Dates for evaluations are specified in the weekly schedule addendum to this outline. The evaluation process may include, but is not limited to, tests, exams, assignments or presentations. Any absences or missed submissions due to medical or other reasons must be supported by medical or other appropriate documentation within one (1) week of the due date. Failure to produce documentation within the timeframe will result in a grade of zero in the missed evaluation. The faculty and program area must be notified immediately in the event of a missed evaluation. Upon acceptance of the documentation, the weighting of the missed deliverable will normally be applied to the final exam.

Students must attain a minimum overall mark of 60% in order to pass this subject.  Failure to meet the above will result in a grade of "F".

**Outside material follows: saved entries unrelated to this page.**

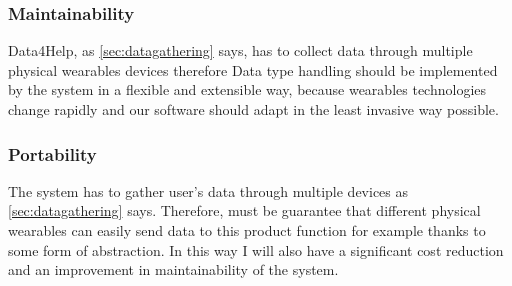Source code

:     \subsubsection{Maintainability}

      Data4Help, as \ref{sec:datagathering} says, has to collect data through multiple physical wearables devices therefore Data type handling should be implemented by the system in a flexible and extensible way, because wearables technologies change rapidly and our software should adapt in the least invasive way possible.

    \subsubsection{Portability}

      The system has to gather user's data through multiple devices as \ref{sec:datagathering} says. Therefore, must be guarantee that different physical wearables can easily send data to this product function for example thanks to some form of abstraction. In this way I will also have a significant cost reduction and an improvement in maintainability of the system.
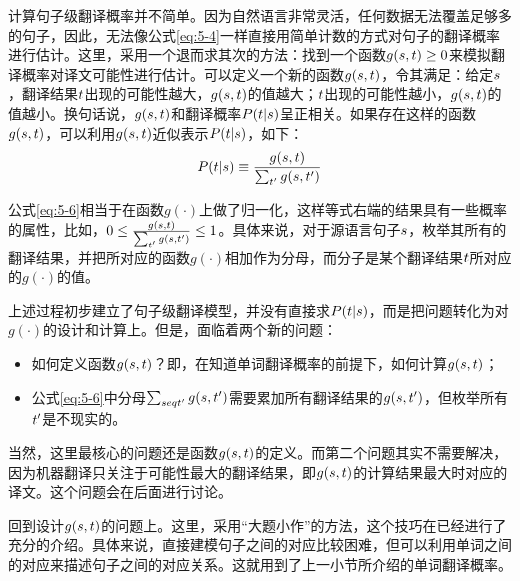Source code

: \parinterval 计算句子级翻译概率并不简单。因为自然语言非常灵活，任何数据无法覆盖足够多的句子，因此，无法像公式\eqref{eq:5-4}一样直接用简单计数的方式对句子的翻译概率进行估计。这里，采用一个退而求其次的方法：找到一个函数$g({s},{t})\ge 0$来模拟翻译概率对译文可能性进行估计。可以定义一个新的函数$g({s},{t})$，令其满足：给定${s}$，翻译结果${t}$出现的可能性越大，$g({s},{t})$的值越大；${t}$出现的可能性越小，$g({s},{t})$的值越小。换句话说，$g({s},{t})$和翻译概率${P}({t}|{s})$呈正相关。如果存在这样的函数$g({s},{t}
)$，可以利用$g({s},{t})$近似表示${P}({t}|{s})$，如下：
\begin{eqnarray}
{P}({t}|{s})  \equiv  \frac{g({s},{t})}{\sum_{{t}'}g({s},{t}')}
\label{eq:5-6}
\end{eqnarray}

\parinterval 公式\eqref{eq:5-6}相当于在函数$g(\cdot)$上做了归一化，这样等式右端的结果具有一些概率的属性，比如，$0 \le \frac{g({s},{t})}{\sum_{{t'}}g({s},{t'})} \le 1$。具体来说，对于源语言句子${s}$，枚举其所有的翻译结果，并把所对应的函数$g(\cdot)$相加作为分母，而分子是某个翻译结果${t}$所对应的$g(\cdot)$的值。

\parinterval 上述过程初步建立了句子级翻译模型，并没有直接求${P}({t}|{s})$，而是把问题转化为对$g(\cdot)$的设计和计算上。但是，面临着两个新的问题：

\begin{itemize}
\vspace{0.5em}
\item 如何定义函数$g({s},{t})$？即，在知道单词翻译概率的前提下，如何计算$g({s},{t})$；
\vspace{0.5em}
\item 公式\eqref{eq:5-6}中分母$\sum_{seq{t'}}g({s},{{t}'})$需要累加所有翻译结果的$g({s},{{t}'})$，但枚举所有${{t}'}$是不现实的。
\vspace{0.5em}
\end{itemize}

\parinterval  当然，这里最核心的问题还是函数$g({s},{t})$的定义。而第二个问题其实不需要解决，因为机器翻译只关注于可能性最大的翻译结果，即$g({s},{t})$的计算结果最大时对应的译文。这个问题会在后面进行讨论。

\parinterval 回到设计$g({s},{t})$的问题上。这里，采用“大题小作”的方法，这个技巧在{\chaptertwo}已经进行了充分的介绍。具体来说，直接建模句子之间的对应比较困难，但可以利用单词之间的对应来描述句子之间的对应关系。这就用到了上一小节所介绍的单词翻译概率。

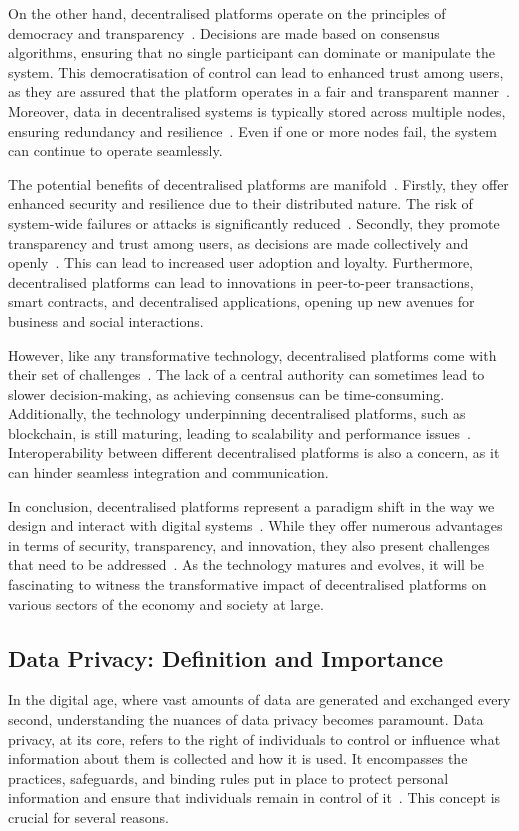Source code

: On the other hand, decentralised platforms operate on the principles of democracy and transparency~\cite{SEFRAOUI.2022}. Decisions are made based on consensus algorithms, ensuring that no single participant can dominate or manipulate the system. This democratisation of control can lead to enhanced trust among users, as they are assured that the platform operates in a fair and transparent manner~\cite{Hasan.2022}. Moreover, data in decentralised systems is typically stored across multiple nodes, ensuring redundancy and resilience~\cite{Hasan.2022}. Even if one or more nodes fail, the system can continue to operate seamlessly.

The potential benefits of decentralised platforms are manifold~\cite{Hasan.2022}. Firstly, they offer enhanced security and resilience due to their distributed nature. The risk of system-wide failures or attacks is significantly reduced~\cite{Maffiola.2022}. Secondly, they promote transparency and trust among users, as decisions are made collectively and openly~\cite{Hasan.2022}. This can lead to increased user adoption and loyalty. Furthermore, decentralised platforms can lead to innovations in peer-to-peer transactions, smart contracts, and decentralised applications, opening up new avenues for business and social interactions.

However, like any transformative technology, decentralised platforms come with their set of challenges~\cite{Hasan.2022}. The lack of a central authority can sometimes lead to slower decision-making, as achieving consensus can be time-consuming. Additionally, the technology underpinning decentralised platforms, such as blockchain, is still maturing, leading to scalability and performance issues~\cite{Hasan.2022}. Interoperability between different decentralised platforms is also a concern, as it can hinder seamless integration and communication.

In conclusion, decentralised platforms represent a paradigm shift in the way we design and interact with digital systems~\cite{Tverdokhlib.2022}. While they offer numerous advantages in terms of security, transparency, and innovation, they also present challenges that need to be addressed~\cite{Hasan.2022}. As the technology matures and evolves, it will be fascinating to witness the transformative impact of decentralised platforms on various sectors of the economy and society at large.


\subsection{Data Privacy: Definition and Importance}
In the digital age, where vast amounts of data are generated and exchanged every second, understanding the nuances of data privacy becomes paramount. Data privacy, at its core, refers to the right of individuals to control or influence what information about them is collected and how it is used. It encompasses the practices, safeguards, and binding rules put in place to protect personal information and ensure that individuals remain in control of it~\cite{Covert.2020}. This concept is crucial for several reasons.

Expected English Competencies:

Since this is a professional credit subject, marking standards reinforce professional practice by demanding that all written work must demonstrate the following characteristics for clarity and conciseness:
  •     writing is consistent with the rules of English grammar
  •     spelling and punctuation are correct
  •     appropriate vocabulary used
  •     sentences are structured correctly
  •     work to flow logically through supporting statements
  •     work to be arranged in correct format (i.e. reports, essays)

Safe Assign:

Students are required to submit assignments through Safe Assign. Safe Assign compares submitted assignments against existing sources to identify areas of overlap. You can only submit your assignment once through Safe Assign. Students may also be required to submit a hard copy of the assignment. The process of submitting assignments will be discussed in class.

Late Assignments:

Assignments are due at the beginning of the class on the dates specified. Begin your assignments early in anticipation of unforeseen problems that may arise in your work or personal life. Should extenuating circumstances arise, please contact your instructor immediately, prior to when your assignment is due, so an appropriate course of action can be established. Late assignments are subject to a penalty of 10% per week and will not be accepted beyond two weeks after the assignments due date.